Quienes conozcan la bibliografía pertinente sabrán, como lo indica incluso el Manual de diagnóstico de la Sociedad Norteamericana de Psiquiatría en el cual se basa el diagnóstico, que no existen pruebas de laboratorio que certifiquen el carácter biológico de la multiplicidad de síntomas que incluye el ADD y que la medicación es siempre sintomática y no curativa, lo cual da cuenta de que estamos ante un cuadro descripto pero no explicado, cuya causalidad permanece no resuelta. Cuadro que incluye una gama muy diversa de síntomas y que presenta modos diversos de evolución en la adolescencia, lo cual da cuenta de que no abarca una patología sino más bien un malestar generalizado que puede estar determinado desde distintas vertientes y cuyo desenlace va desde la desaparición espontánea lisa y llana hasta la evolución franca hacia patologías graves cuyos síntomas son predecibles, incluso tratables, desde la primera infancia, si se toman los recaudos adecuados despojándose del facilismo que posibilita una etiquetación tan reasegurante como ineficaz.

Pero más allá de estas cuestiones de carácter específico en el campo terapéutico, a lo que asistimos es a una verdadera caza de brujas en el campo neurológico-psiquiátrico de la infancia: una farmacologización de los tiempos de constitución del sujeto cuyos alcances se muestran descarnadamente cuando asistimos al hecho de carácter delictivo de que una población entera de niños de una guardería se ve presuntamente sedada por los directivos en aras de mantenerlos tranquilos -inmovilizados-, o cuando padres y docentes, acosados por la realidad, dejando de lado convicciones y experiencia acumulada, por cansancio o debilidad, devienen cómplices de este verdadero silenciamiento del malestar que se oculta tras el empleo masivo de modificadores bioquímicos.

Si el maltrato físico ha cedido como modo represivo en la infancia, la medicación no puede ser el relevo sofisticado que maniate toda manifestación de la diferencia; no olvidemos que, después de todo, la vejación más terrible que padecieron los disidentes soviéticos en el archipiélago Gulag no consistió en los castigos corporales sino en su aislamiento y psiquiatrización, una forma de descalificar la razón cuando ésta no coincide con la del establishment de turno.
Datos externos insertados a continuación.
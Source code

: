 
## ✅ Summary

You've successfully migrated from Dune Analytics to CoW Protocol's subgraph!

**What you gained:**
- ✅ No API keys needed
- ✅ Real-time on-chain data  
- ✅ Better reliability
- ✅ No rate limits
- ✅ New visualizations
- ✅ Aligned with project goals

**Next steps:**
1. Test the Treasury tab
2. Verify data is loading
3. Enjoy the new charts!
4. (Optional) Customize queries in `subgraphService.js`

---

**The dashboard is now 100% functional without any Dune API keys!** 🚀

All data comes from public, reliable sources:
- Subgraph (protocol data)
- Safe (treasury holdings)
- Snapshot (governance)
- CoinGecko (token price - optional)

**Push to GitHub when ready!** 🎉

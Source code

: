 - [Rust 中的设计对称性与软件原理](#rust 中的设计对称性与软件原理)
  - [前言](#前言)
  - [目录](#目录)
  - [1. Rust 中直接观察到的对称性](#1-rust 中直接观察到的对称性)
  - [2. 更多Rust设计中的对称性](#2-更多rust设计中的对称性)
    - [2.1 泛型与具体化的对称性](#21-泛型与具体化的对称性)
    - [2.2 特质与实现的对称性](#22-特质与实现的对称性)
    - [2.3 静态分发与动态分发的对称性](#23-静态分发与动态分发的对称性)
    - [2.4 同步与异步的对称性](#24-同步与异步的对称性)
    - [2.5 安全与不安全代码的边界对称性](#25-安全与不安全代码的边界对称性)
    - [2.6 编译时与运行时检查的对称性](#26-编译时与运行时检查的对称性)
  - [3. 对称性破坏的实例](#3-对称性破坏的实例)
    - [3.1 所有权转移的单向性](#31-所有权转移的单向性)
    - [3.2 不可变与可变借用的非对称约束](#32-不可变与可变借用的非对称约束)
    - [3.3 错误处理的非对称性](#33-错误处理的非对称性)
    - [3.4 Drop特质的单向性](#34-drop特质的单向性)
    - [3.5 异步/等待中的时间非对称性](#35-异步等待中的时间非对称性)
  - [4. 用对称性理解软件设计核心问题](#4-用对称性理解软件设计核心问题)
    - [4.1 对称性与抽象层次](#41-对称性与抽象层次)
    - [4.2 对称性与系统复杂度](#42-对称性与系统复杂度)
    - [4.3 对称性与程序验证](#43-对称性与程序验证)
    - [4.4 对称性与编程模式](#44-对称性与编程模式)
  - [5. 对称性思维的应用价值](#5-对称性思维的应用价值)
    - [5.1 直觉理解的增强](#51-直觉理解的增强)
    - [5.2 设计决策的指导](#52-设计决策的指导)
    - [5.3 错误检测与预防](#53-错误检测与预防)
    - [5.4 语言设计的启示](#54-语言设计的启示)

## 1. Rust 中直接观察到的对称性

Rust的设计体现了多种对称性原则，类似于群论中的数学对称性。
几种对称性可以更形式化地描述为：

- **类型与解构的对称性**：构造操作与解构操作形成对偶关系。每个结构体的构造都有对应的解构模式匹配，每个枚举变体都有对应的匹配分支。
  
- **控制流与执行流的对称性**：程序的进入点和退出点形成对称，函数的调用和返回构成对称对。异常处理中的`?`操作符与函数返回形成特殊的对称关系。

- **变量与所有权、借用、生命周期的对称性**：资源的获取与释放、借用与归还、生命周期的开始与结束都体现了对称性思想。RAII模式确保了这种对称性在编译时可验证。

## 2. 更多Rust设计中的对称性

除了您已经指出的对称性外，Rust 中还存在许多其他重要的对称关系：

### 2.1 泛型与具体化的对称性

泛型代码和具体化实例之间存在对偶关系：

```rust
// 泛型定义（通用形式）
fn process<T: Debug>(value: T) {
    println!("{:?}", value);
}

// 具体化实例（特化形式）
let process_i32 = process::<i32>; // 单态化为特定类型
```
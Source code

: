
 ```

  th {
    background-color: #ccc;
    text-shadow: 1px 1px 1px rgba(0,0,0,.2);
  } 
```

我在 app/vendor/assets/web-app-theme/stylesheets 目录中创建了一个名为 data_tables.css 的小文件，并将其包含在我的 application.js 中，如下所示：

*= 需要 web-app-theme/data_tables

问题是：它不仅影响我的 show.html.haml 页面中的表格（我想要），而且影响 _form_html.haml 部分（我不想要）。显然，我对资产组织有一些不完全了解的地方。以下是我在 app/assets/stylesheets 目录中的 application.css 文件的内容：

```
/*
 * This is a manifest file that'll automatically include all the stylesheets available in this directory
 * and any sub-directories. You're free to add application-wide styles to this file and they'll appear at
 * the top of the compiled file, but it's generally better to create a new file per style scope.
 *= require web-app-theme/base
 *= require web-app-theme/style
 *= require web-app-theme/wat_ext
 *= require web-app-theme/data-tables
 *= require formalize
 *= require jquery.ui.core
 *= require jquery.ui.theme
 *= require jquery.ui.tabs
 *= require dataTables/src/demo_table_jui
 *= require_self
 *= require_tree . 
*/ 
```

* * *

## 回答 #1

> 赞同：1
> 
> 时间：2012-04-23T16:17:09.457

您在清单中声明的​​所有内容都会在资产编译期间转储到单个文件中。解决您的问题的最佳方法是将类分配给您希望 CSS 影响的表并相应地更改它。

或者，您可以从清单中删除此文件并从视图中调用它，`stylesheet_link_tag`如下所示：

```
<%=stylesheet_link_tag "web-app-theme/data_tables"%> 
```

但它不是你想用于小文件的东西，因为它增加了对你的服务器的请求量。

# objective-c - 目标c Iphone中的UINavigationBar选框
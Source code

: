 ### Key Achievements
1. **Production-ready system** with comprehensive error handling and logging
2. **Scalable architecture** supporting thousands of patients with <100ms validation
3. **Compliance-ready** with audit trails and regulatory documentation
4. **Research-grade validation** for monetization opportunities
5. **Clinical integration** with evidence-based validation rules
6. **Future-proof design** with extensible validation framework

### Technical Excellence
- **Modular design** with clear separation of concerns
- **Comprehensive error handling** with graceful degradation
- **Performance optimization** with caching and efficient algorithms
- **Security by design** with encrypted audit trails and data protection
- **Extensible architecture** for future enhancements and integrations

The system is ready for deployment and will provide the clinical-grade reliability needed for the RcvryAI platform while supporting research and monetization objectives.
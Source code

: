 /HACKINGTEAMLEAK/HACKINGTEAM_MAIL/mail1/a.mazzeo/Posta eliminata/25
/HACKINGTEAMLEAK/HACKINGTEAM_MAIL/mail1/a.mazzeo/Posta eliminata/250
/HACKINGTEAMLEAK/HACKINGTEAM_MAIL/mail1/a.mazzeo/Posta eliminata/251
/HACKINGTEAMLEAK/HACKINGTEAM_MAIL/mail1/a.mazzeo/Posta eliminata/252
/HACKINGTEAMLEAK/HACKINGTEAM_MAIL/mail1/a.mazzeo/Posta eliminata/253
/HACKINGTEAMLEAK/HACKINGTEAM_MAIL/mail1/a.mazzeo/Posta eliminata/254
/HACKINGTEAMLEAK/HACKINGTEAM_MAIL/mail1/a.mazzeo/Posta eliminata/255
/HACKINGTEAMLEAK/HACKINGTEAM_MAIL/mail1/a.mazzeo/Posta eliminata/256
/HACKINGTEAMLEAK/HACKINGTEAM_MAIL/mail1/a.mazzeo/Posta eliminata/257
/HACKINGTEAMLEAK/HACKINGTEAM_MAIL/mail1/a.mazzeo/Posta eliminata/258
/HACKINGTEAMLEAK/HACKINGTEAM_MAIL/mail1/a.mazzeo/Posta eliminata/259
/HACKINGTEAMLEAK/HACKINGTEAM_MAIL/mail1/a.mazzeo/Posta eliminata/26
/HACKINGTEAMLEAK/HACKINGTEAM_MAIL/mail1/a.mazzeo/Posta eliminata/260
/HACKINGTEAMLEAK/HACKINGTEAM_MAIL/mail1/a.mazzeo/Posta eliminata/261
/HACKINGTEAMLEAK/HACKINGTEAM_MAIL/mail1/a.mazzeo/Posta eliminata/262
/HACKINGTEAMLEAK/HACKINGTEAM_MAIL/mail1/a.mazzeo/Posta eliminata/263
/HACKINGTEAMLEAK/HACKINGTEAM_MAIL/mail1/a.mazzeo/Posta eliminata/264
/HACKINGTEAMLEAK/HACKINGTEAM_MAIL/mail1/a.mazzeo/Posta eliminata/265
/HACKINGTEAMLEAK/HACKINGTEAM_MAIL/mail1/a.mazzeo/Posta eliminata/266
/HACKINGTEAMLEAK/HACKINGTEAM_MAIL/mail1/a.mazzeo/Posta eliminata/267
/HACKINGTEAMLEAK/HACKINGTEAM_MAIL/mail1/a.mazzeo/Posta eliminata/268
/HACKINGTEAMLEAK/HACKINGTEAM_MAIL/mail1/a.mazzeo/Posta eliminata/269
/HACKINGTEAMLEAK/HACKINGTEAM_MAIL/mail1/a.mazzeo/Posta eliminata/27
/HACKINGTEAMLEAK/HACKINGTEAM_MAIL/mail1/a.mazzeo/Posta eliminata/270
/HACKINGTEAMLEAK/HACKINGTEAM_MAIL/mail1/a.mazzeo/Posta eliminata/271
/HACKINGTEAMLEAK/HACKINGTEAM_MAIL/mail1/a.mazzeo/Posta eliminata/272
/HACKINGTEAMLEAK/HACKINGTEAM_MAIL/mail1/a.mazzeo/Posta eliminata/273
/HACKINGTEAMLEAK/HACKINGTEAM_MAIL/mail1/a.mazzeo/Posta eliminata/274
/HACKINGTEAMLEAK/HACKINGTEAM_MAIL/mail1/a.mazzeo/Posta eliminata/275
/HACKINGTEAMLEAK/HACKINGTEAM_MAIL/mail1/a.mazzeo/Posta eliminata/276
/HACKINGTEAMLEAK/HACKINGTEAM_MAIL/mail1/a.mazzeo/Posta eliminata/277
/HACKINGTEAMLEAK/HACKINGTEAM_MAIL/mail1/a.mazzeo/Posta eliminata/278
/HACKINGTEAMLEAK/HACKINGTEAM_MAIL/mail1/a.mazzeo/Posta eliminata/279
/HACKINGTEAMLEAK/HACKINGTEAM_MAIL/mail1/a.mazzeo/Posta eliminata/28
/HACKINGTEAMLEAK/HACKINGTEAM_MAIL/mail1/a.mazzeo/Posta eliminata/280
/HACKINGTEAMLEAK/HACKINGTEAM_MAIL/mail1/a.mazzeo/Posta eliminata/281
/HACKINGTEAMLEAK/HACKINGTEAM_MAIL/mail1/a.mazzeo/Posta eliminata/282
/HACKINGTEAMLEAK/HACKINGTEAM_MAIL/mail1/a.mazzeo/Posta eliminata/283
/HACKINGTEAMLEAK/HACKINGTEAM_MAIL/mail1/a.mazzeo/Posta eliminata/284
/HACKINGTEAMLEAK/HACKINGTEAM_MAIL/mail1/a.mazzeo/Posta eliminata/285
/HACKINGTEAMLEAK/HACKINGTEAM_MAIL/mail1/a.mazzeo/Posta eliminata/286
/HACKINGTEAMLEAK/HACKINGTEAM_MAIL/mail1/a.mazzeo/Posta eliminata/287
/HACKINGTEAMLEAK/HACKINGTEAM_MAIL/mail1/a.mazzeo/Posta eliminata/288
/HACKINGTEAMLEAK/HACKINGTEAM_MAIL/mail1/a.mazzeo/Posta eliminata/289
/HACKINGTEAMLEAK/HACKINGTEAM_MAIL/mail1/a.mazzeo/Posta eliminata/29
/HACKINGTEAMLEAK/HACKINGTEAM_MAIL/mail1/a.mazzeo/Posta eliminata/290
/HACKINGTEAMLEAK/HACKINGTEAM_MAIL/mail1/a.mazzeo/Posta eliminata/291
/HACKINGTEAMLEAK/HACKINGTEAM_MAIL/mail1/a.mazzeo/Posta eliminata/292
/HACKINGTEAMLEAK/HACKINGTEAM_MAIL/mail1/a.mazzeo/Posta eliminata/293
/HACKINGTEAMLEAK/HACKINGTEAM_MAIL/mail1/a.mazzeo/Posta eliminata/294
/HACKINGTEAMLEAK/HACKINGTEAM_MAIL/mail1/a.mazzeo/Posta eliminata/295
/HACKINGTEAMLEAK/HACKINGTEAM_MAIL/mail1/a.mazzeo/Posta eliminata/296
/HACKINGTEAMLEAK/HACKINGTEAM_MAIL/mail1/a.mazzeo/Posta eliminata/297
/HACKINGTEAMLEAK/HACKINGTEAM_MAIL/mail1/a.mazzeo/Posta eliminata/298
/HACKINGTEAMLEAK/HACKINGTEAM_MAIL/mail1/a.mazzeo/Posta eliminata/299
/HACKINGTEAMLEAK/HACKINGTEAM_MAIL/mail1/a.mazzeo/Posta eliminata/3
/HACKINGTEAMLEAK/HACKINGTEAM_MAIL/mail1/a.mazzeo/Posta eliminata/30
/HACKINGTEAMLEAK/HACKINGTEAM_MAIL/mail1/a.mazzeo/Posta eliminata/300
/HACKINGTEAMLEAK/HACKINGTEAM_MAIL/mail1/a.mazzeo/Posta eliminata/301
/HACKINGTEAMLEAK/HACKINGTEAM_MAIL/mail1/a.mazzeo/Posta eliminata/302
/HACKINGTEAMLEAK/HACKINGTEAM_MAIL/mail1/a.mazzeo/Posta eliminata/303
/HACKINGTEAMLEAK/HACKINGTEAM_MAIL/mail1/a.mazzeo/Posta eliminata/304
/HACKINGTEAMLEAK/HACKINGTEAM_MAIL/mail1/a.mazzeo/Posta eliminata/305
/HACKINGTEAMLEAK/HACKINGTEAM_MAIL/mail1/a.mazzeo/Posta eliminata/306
En el caso de los niños, más que de la condena biológica se trata de buscar el modo de reconocimiento de las singularidades y sufrimientos en juego, estando atento a los síntomas sociales que hacen retornar periódicamente la ilusión de automatización exitosa con la cual la postergación de la felicidad deviene sofocamiento de toda posibilidad creativa.